● Listed records
-------------------------

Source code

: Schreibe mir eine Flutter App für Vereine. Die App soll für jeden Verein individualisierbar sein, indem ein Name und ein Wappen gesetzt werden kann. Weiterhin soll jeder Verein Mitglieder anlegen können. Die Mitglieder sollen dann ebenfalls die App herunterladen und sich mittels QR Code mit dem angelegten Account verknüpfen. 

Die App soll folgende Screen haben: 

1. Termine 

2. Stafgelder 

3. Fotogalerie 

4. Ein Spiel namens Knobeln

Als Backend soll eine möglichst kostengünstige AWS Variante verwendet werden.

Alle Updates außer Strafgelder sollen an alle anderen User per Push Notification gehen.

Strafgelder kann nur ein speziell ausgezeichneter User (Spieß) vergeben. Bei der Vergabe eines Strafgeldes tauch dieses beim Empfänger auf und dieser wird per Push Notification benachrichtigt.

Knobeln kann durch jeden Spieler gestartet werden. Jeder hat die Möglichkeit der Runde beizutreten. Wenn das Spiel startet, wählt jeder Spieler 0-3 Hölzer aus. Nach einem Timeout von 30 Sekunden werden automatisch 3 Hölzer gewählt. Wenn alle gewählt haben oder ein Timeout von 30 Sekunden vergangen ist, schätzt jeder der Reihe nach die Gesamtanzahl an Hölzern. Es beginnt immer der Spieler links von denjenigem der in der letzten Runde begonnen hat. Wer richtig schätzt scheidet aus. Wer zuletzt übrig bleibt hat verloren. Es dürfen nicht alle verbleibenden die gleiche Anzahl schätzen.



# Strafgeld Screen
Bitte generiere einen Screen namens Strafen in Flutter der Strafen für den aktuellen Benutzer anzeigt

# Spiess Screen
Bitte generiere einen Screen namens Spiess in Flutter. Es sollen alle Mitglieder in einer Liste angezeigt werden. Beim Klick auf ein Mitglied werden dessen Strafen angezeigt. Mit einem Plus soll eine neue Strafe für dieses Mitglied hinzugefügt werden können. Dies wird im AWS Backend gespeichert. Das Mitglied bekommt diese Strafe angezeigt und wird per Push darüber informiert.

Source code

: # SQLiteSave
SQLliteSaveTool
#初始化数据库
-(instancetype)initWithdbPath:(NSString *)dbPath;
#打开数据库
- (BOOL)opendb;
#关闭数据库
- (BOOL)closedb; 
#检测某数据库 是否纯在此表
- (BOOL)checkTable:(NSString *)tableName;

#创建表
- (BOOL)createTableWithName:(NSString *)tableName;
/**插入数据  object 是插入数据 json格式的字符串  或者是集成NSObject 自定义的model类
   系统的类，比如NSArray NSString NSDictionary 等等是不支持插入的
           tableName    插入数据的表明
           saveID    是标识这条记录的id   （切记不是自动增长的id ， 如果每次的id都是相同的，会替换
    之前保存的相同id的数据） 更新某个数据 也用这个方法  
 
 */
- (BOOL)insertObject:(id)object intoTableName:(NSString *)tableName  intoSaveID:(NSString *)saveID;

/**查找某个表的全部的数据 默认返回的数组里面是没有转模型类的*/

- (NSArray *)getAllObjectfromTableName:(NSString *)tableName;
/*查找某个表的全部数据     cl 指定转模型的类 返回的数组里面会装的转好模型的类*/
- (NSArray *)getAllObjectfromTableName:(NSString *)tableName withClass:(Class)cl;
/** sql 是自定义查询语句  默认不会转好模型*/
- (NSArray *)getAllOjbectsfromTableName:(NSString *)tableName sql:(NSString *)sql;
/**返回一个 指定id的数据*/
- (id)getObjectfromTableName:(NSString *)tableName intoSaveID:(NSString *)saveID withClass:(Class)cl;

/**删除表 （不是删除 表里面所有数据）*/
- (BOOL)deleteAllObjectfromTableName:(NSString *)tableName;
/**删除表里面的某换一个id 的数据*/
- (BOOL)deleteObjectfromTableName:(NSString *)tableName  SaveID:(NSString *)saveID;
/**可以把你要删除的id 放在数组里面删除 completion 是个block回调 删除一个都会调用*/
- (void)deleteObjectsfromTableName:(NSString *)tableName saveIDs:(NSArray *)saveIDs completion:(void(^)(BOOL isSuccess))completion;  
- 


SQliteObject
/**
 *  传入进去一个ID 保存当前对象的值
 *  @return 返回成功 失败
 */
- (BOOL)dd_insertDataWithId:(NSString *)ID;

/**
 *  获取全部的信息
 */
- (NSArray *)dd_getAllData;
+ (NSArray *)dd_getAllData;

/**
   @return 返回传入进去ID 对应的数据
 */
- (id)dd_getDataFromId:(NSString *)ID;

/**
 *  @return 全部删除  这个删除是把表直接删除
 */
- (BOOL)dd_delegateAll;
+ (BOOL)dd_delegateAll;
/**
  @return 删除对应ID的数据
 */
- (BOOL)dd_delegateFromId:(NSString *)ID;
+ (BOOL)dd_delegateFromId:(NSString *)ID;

-------------------------

● Your task
Type out all of the records again, exactly.

● Exercise output
Source code

: Schreibe mir eine Flutter App für Vereine. Die App soll für jeden Verein individualisierbar sein, indem ein Name und ein Wappen gesetzt werden kann. Weiterhin soll jeder Verein Mitglieder anlegen können. Die Mitglieder sollen dann ebenfalls die App herunterladen und sich mittels QR Code mit dem angelegten Account verknüpfen. 

Die App soll folgende Screen haben: 

1. Termine 

2. Stafgelder 

3. Fotogalerie 

4. Ein Spiel namens Knobeln

Als Backend soll eine möglichst kostengünstige AWS Variante verwendet werden.

Alle Updates außer Strafgelder sollen an alle anderen User per Push Notification gehen.

Strafgelder kann nur ein speziell ausgezeichneter User (Spieß) vergeben. Bei der Vergabe eines Strafgeldes tauch dieses beim Empfänger auf und dieser wird per Push Notification benachrichtigt.

Knobeln kann durch jeden Spieler gestartet werden. Jeder hat die Möglichkeit der Runde beizutreten. Wenn das Spiel startet, wählt jeder Spieler 0-3 Hölzer aus. Nach einem Timeout von 30 Sekunden werden automatisch 3 Hölzer gewählt. Wenn alle gewählt haben oder ein Timeout von 30 Sekunden vergangen ist, schätzt jeder der Reihe nach die Gesamtanzahl an Hölzern. Es beginnt immer der Spieler links von denjenigem der in der letzten Runde begonnen hat. Wer richtig schätzt scheidet aus. Wer zuletzt übrig bleibt hat verloren. Es dürfen nicht alle verbleibenden die gleiche Anzahl schätzen.



# Strafgeld Screen
Bitte generiere einen Screen namens Strafen in Flutter der Strafen für den aktuellen Benutzer anzeigt

# Spiess Screen
Bitte generiere einen Screen namens Spiess in Flutter. Es sollen alle Mitglieder in einer Liste angezeigt werden. Beim Klick auf ein Mitglied werden dessen Strafen angezeigt. Mit einem Plus soll eine neue Strafe für dieses Mitglied hinzugefügt werden können. Dies wird im AWS Backend gespeichert. Das Mitglied bekommt diese Strafe angezeigt und wird per Push darüber informiert.

Source code

: # SQLiteSave
SQLliteSaveTool
#初始化数据库
-(instancetype)initWithdbPath:(NSString *)dbPath;
#打开数据库
- (BOOL)opendb;
#关闭数据库
- (BOOL)closedb; 
#检测某数据库 是否纯在此表
- (BOOL)checkTable:(NSString *)tableName;

#创建表
- (BOOL)createTableWithName:(NSString *)tableName;
/**插入数据  object 是插入数据 json格式的字符串  或者是集成NSObject 自定义的model类
   系统的类，比如NSArray NSString NSDictionary 等等是不支持插入的
           tableName    插入数据的表明
           saveID    是标识这条记录的id   （切记不是自动增长的id ， 如果每次的id都是相同的，会替换
    之前保存的相同id的数据） 更新某个数据 也用这个方法  
 
 */
- (BOOL)insertObject:(id)object intoTableName:(NSString *)tableName  intoSaveID:(NSString *)saveID;

/**查找某个表的全部的数据 默认返回的数组里面是没有转模型类的*/

- (NSArray *)getAllObjectfromTableName:(NSString *)tableName;
/*查找某个表的全部数据     cl 指定转模型的类 返回的数组里面会装的转好模型的类*/
- (NSArray *)getAllObjectfromTableName:(NSString *)tableName withClass:(Class)cl;
/** sql 是自定义查询语句  默认不会转好模型*/
- (NSArray *)getAllOjbectsfromTableName:(NSString *)tableName sql:(NSString *)sql;
/**返回一个 指定id的数据*/
- (id)getObjectfromTableName:(NSString *)tableName intoSaveID:(NSString *)saveID withClass:(Class)cl;

/**删除表 （不是删除 表里面所有数据）*/
- (BOOL)deleteAllObjectfromTableName:(NSString *)tableName;
/**删除表里面的某换一个id 的数据*/
- (BOOL)deleteObjectfromTableName:(NSString *)tableName  SaveID:(NSString *)saveID;
/**可以把你要删除的id 放在数组里面删除 completion 是个block回调 删除一个都会调用*/
- (void)deleteObjectsfromTableName:(NSString *)tableName saveIDs:(NSArray *)saveIDs completion:(void(^)(BOOL isSuccess))completion;  
- 


SQliteObject
/**
 *  传入进去一个ID 保存当前对象的值
 *  @return 返回成功 失败
 */
- (BOOL)dd_insertDataWithId:(NSString *)ID;

/**
 *  获取全部的信息
 */
- (NSArray *)dd_getAllData;
+ (NSArray *)dd_getAllData;

/**
   @return 返回传入进去ID 对应的数据
 */
- (id)dd_getDataFromId:(NSString *)ID;

/**
 *  @return 全部删除  这个删除是把表直接删除
 */
- (BOOL)dd_delegateAll;
+ (BOOL)dd_delegateAll;
/**
  @return 删除对应ID的数据
 */
- (BOOL)dd_delegateFromId:(NSString *)ID;
+ (BOOL)dd_delegateFromId:(NSString *)ID;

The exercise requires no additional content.